What Women Need to Remember When Going Through a Divorce
A woman married to a high-income man must consider more factors in negotiating a divorce settlement. In general, the larger the size of the marital estate, the more complicated its division and distribution becomes. Many women make mistakes, however, that are easy to avoid.
A divorcing woman should remember a number of key points.
A settlement that appears equal but are not particularly liquid may make for hard times later. For example, a distribution where a wife receives the house, which is illiquid, and the husband receives investments, which are liquid, may leave her hard put to hold the house. Maintaining a house requires cash flow and many former wives find that the maintenance of the marital home overwhelms them.
Taxes can greatly change the value of a settlement. In general, a divorcing woman should consider capital gains, income tax and alimony.
The rules on retirement accounts are complicated. When a large portion of a settlement is in retirement assets, a divorcing woman must know the many potential tax ramifications and penalties. A Qualified Domestic Relations Order (QDRO) can be used to transfer money to a former spouse without penalty, but early distributions are subject to a 10 percent penalty plus taxes as ordinary income.
When couples divorce, they divide their debts as well as their assets. Debt in joint names remains the responsibility of both spouses because each has what is termed joint and several liability. Creditors do not care about the terms and conditions of a separation agreement; they want their money and do not hesitate to go after both spouses, if necessary.

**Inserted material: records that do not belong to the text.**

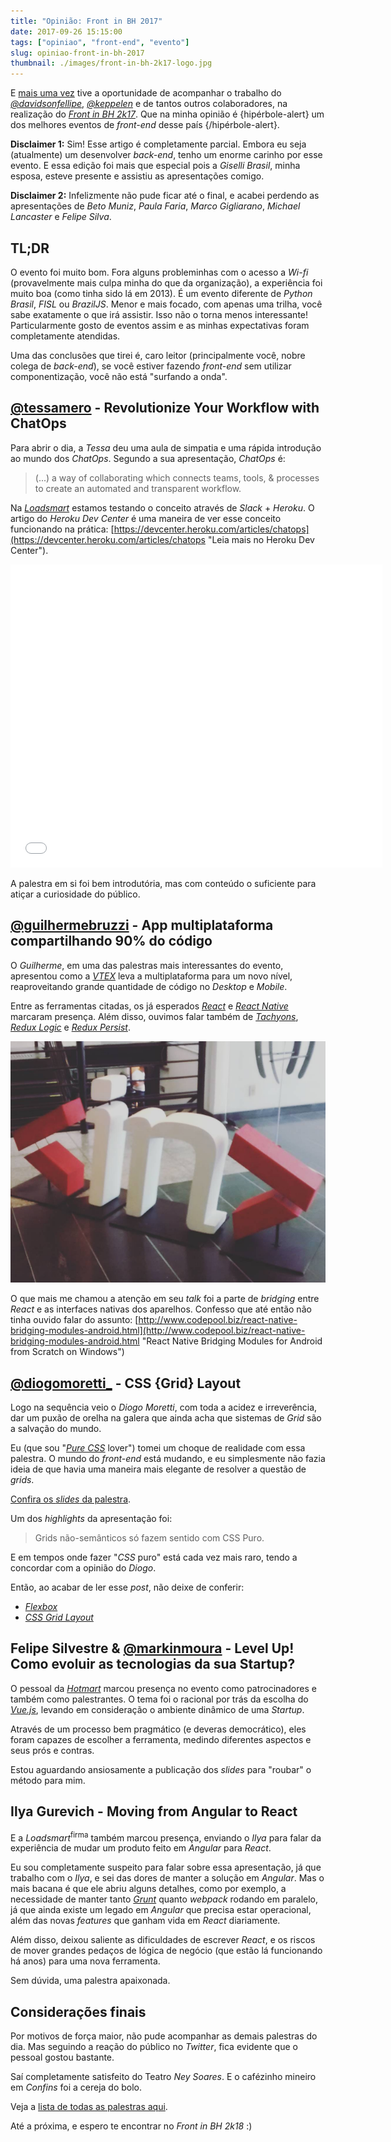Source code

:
 ```yaml
---
title: "Opinião: Front in BH 2017"
date: 2017-09-26 15:15:00
tags: ["opiniao", "front-end", "evento"]
slug: opiniao-front-in-bh-2017
thumbnail: ./images/front-in-bh-2k17-logo.jpg
---
```


E [mais uma vez](/2013/08/05/opiniao-front-bh-2013.html "Opinião sobre a edição de 2013") tive
a oportunidade de acompanhar o trabalho do
[_@davidsonfellipe_](https://twitter.com/davidsonfellipe "Perfil do Careca no Twitter"),
[_@keppelen_](https://twitter.com/keppelen "Perfil do Giovanni no Twitter") e de tantos
outros colaboradores, na realização do [_Front in BH 2k17_](https://www.frontinbh.com.br/ "Front in BH").
Que na minha opinião é {hipérbole-alert} um dos melhores eventos de _front-end_ desse país {/hipérbole-alert}.

**Disclaimer 1:** Sim! Esse artigo é completamente parcial. Embora eu seja (atualmente) um desenvolver _back-end_,
tenho um enorme carinho por esse evento. E essa edição foi mais que especial pois a _Giselli Brasil_,
minha esposa, esteve presente e assistiu as apresentações comigo.

**Disclaimer 2:** Infelizmente não pude ficar até o final, e acabei perdendo as apresentações de
_Beto Muniz_, _Paula Faria_, _Marco Gigliarano_, _Michael Lancaster_ e _Felipe Silva_.

## TL;DR

O evento foi muito bom. Fora alguns probleminhas com o acesso a _Wi-fi_ (provavelmente mais culpa
minha do que da organização), a experiência foi muito boa (como tinha sido lá em 2013). É um evento
diferente de _Python Brasil_, _FISL_ ou _BrazilJS_. Menor e mais focado, com apenas uma trilha,
você sabe exatamente o que irá assistir. Isso não o torna menos interessante! Particularmente
gosto de eventos assim e as minhas expectativas foram completamente atendidas.

Uma das conclusões que tirei é, caro leitor (principalmente você, nobre colega de _back-end_),
se você estiver fazendo _front-end_ sem utilizar componentização, você não está "surfando a onda".

## [@tessamero](https://twitter.com/tessamero "Perfil no Twitter") - Revolutionize Your Workflow with ChatOps

Para abrir o dia, a _Tessa_ deu uma aula de simpatia e uma rápida introdução ao mundo dos
_ChatOps_. Segundo a sua apresentação, _ChatOps_ é:

> (...) a way of collaborating which connects teams, tools, & processes to
> create an automated and transparent workflow.

Na [_Loadsmart_](http://loadsmart.com/ "Jabá da firma") estamos testando o conceito
através de _Slack_ + _Heroku_. O artigo do _Heroku Dev Center_ é uma maneira de
ver esse conceito funcionando na prática:
[https://devcenter.heroku.com/articles/chatops](https://devcenter.heroku.com/articles/chatops "Leia mais no Heroku Dev Center").

<iframe src="//www.slideshare.net/slideshow/embed_code/key/qGv6hZOLjdlHo6" width="595" height="485" frameborder="0" marginwidth="0" marginheight="0" scrolling="no" allowfullscreen> </iframe>

A palestra em si foi bem introdutória, mas com conteúdo o suficiente para atiçar a curiosidade
do público.

## [@guilhermebruzzi](https://twitter.com/guilhermebruzzi "Perfil no Twitter") - App multiplataforma compartilhando 90% do código

O _Guilherme_, em uma das palestras mais interessantes do evento, apresentou como
a [_VTEX_](https://pt.vtex.com/ "A Verdadeira Plataforma Cloud Commerce") leva a
multiplataforma para um novo nível, reaproveitando grande quantidade de código
no _Desktop_ e _Mobile_.

Entre as ferramentas citadas, os já esperados [_React_](https://facebook.github.io/react/ "A JavaScript library for building user interfaces")
e [_React Native_](https://facebook.github.io/react-native/ "Learn once, write anywhere: Build mobile apps with React")
marcaram presença. Além disso, ouvimos falar também de [_Tachyons_](http://tachyons.io/ "Built for designing"),
[_Redux Logic_](https://github.com/jeffbski/redux-logic "Redux middleware for organizing all your business logic") e
[_Redux Persist_](https://github.com/rt2zz/redux-persist "Persist and rehydrate a redux store").

!["Foto do logotipo do Front in BH"](./images/in.png "Foto do logotipo do Front in BH")

O que mais me chamou a atenção em seu _talk_ foi a parte de _bridging_ entre _React_ e
as interfaces nativas dos aparelhos. Confesso que até então não tinha ouvido falar do assunto:
[http://www.codepool.biz/react-native-bridging-modules-android.html](http://www.codepool.biz/react-native-bridging-modules-android.html "React Native Bridging Modules for Android from Scratch on Windows")

## [@diogomoretti\_](https://twitter.com/diogomoretti_ "Perfil no Twitter") - CSS {Grid} Layout

Logo na sequência veio o _Diogo Moretti_, com toda a acidez e irreverência, dar um puxão de orelha
na galera que ainda acha que sistemas de _Grid_ são a salvação do mundo.

Eu (que sou "[_Pure CSS_](https://purecss.io/ "A set of small, responsive CSS modules that you can use in every web project") lover")
tomei um choque de realidade com essa palestra. O mundo do _front-end_ está mudando, e eu
simplesmente não fazia ideia de que havia uma maneira mais elegante de resolver a questão de _grids_.

[Confira os _slides_ da palestra](https://speakerdeck.com/diogomoretti/css-grid-layout-front-in-bh-2k17).

Um dos _highlights_ da apresentação foi:

> Grids não-semânticos só fazem sentido com CSS Puro.

E em tempos onde fazer "_CSS_ puro" está cada vez mais raro, tendo a concordar com a opinião do _Diogo_.

Então, ao acabar de ler esse _post_, não deixe de conferir:

- [_Flexbox_](https://css-tricks.com/snippets/css/a-guide-to-flexbox/ "A complete guide to Flexbox")
- [_CSS Grid Layout_](https://css-tricks.com/snippets/css/complete-guide-grid/ "A Complete Guide to Grid")

## Felipe Silvestre & [@markinmoura](https://twitter.com/markinmoura "Perfil no Twitter") - Level Up! Como evoluir as tecnologias da sua Startup?

O pessoal da [_Hotmart_](https://www.hotmart.com/pt/ "Venda produtos digitais com simplicidade e segurança")
marcou presença no evento como patrocinadores e também como palestrantes. O tema foi o racional por trás
da escolha do [_Vue.js_](https://vuejs.org/ "The Progressive JavaScript Framework"), levando em consideração o ambiente dinâmico de uma _Startup_.

Através de um processo bem pragmático (e deveras democrático), eles foram capazes de escolher a ferramenta, medindo
diferentes aspectos e seus prós e contras.

Estou aguardando ansiosamente a publicação dos _slides_ para "roubar" o método para mim.

## Ilya Gurevich - Moving from Angular to React

E a _Loadsmart_<sup>firma</sup> também marcou presença, enviando o _Ilya_ para falar da experiência de mudar um
produto feito em _Angular_ para _React_.

Eu sou completamente suspeito para falar sobre essa apresentação, já que trabalho com o _Ilya_,
e sei das dores de manter a solução em _Angular_. Mas o mais bacana é que ele abriu alguns detalhes,
como por exemplo, a necessidade de manter tanto [_Grunt_](/tag/grunt.html "Leia mais sobre Grunt")
quanto _webpack_ rodando em paralelo, já que ainda existe um legado em _Angular_ que precisa estar operacional,
além das novas _features_ que ganham vida em _React_ diariamente.

Além disso, deixou saliente as dificuldades de escrever _React_, e os riscos de mover grandes pedaços de lógica
de negócio (que estão lá funcionando há anos) para uma nova ferramenta.

Sem dúvida, uma palestra apaixonada.

## Considerações finais

Por motivos de força maior, não pude acompanhar as demais palestras do dia. Mas seguindo a reação do público no
_Twitter_, fica evidente que o pessoal gostou bastante.

Saí completamente satisfeito do Teatro _Ney Soares_. E o cafézinho mineiro em _Confins_ foi a cereja do bolo.

Veja a [lista de todas as palestras aqui](https://gist.github.com/jcemer/6bdf0ef742dc1e6edcd1e045139fe329 "Gist front-in-bh-2017-talks.md").

Até a próxima, e espero te encontrar no _Front in BH 2k18_ :)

A woman may be well advised to negotiate that her former husband maintains a life insurance policy to insure the payment of child support, alimony and other financial needs.
And most of all, a divorced woman must make a budget and stick to it. This can be very difficult, particularly since high living contributes to the breakup of many marriages.
When Elizabeth Cady Stanton told New York lawmakers that women wanted "no better laws than those you have made for yourselves," she could not have foreseen no-fault divorce, easy contraception and legions of woman achieving professional careers. Today many women achieve this measure of equality. However, in the realm of marriage and family law, many divorcing women face economic dislocations, and more than a few fear divorces is not the first step in a new life, but as Ms. Wilson put it, the first step toward life on the street as bag lady. Laws go so far, and a woman must look out for herself.